Pero lo que se vive hoy en este valle sin primavera y sin otoño, con lluvias esporádicas y verano casi eterno es el cumplimiento de La Profecía de Julio Oñate Martínez, el ingeniero agrónomo, escritor y compositor, anunciando la devastación ambiental. “Y entonces, el pasto verde que hay en tu región será cambiado por tuna y cardón y el verde intenso de tu algodonal no será visto ya en Valledupar”, dijo hace más de tres décadas.

“Antes llovía más porque todo era bosques. Cuando se inició el cultivo del algodón se destruyeron miles de hectáreas de bosques, árboles, arroyos.
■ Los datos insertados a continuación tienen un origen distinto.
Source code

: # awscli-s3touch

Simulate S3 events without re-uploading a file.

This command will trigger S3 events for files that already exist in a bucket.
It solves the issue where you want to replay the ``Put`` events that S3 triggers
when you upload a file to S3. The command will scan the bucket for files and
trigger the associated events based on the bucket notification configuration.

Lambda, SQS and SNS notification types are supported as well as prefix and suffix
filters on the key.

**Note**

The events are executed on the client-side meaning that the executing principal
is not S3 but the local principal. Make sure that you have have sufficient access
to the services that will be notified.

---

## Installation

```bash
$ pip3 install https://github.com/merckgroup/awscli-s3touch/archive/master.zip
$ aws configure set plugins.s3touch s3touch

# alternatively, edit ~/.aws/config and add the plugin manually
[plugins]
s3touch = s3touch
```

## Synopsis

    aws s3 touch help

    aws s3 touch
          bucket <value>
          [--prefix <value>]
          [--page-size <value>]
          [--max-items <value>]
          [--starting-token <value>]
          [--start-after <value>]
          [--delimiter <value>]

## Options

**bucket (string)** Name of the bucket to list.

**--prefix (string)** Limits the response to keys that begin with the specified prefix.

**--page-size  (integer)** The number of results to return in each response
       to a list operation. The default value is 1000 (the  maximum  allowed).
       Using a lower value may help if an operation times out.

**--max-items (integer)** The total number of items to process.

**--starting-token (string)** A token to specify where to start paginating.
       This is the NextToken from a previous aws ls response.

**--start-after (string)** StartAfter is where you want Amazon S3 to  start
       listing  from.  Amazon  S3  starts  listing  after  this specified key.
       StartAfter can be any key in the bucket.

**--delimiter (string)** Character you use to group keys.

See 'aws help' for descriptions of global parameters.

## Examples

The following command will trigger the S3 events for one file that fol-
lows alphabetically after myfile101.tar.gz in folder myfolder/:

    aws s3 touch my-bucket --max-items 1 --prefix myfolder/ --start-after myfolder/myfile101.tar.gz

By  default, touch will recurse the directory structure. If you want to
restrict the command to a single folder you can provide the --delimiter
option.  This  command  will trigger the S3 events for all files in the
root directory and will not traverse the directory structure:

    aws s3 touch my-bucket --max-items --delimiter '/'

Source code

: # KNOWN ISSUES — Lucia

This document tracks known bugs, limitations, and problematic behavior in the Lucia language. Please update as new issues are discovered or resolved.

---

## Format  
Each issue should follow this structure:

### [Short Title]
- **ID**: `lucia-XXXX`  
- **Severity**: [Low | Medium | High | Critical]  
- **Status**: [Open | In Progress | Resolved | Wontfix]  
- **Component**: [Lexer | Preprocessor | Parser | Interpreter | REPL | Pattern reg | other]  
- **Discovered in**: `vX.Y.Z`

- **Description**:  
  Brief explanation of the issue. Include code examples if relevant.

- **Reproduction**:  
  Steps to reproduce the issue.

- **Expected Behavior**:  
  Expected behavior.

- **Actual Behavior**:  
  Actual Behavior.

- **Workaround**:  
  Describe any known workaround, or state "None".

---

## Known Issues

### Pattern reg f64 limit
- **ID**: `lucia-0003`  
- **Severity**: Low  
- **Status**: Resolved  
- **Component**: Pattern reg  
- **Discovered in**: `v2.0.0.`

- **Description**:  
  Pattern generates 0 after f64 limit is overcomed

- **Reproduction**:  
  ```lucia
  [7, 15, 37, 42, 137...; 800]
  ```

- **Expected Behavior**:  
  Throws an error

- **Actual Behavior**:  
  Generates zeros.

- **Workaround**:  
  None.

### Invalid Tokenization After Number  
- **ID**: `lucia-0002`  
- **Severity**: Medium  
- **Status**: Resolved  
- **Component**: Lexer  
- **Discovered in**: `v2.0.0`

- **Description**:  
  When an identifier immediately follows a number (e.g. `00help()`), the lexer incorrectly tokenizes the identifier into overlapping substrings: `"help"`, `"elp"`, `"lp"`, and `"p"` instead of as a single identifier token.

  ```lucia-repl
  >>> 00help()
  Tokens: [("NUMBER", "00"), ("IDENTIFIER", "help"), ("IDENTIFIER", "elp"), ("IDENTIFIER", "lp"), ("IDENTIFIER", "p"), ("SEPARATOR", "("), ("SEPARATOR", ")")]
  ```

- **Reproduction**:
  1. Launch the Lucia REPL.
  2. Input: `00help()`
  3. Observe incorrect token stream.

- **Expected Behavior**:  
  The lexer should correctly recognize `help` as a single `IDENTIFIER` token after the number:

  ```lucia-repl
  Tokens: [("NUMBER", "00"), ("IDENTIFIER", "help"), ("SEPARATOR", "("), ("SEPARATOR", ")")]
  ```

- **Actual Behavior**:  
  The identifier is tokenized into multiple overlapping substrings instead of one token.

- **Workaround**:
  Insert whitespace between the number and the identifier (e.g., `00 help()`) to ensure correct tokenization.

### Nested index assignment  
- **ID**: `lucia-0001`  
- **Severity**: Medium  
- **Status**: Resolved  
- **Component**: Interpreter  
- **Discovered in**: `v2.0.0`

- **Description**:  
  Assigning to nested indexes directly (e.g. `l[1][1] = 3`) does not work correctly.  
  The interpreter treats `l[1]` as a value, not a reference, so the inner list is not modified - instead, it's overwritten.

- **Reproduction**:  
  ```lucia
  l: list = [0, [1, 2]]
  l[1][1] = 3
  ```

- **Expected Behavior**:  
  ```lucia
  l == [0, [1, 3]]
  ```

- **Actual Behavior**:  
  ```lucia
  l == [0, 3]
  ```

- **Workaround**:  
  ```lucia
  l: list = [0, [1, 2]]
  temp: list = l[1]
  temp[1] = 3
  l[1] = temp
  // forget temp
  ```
La agricultura, a pesar de los beneficios que trae, no deja de crear desequilibrio ambiental, porque se destruye lo natural para sembrar”, dice el autor Oñate Martínez y ratifica que “Será cada día más grave, sino se aplican medidas de reforestación en las zonas que se han destruido”.

El llamado que hacen ambientalistas y organizaciones que trabajan el tema es a tomar consciencia a en torno a la reducción de la emisión de dióxido de carbono, así como de la conservación y la recuperación de los servicios ambientales, para mitigar el impacto del cambio climático, para que el invierno no pase a ser un recuerdo lejano.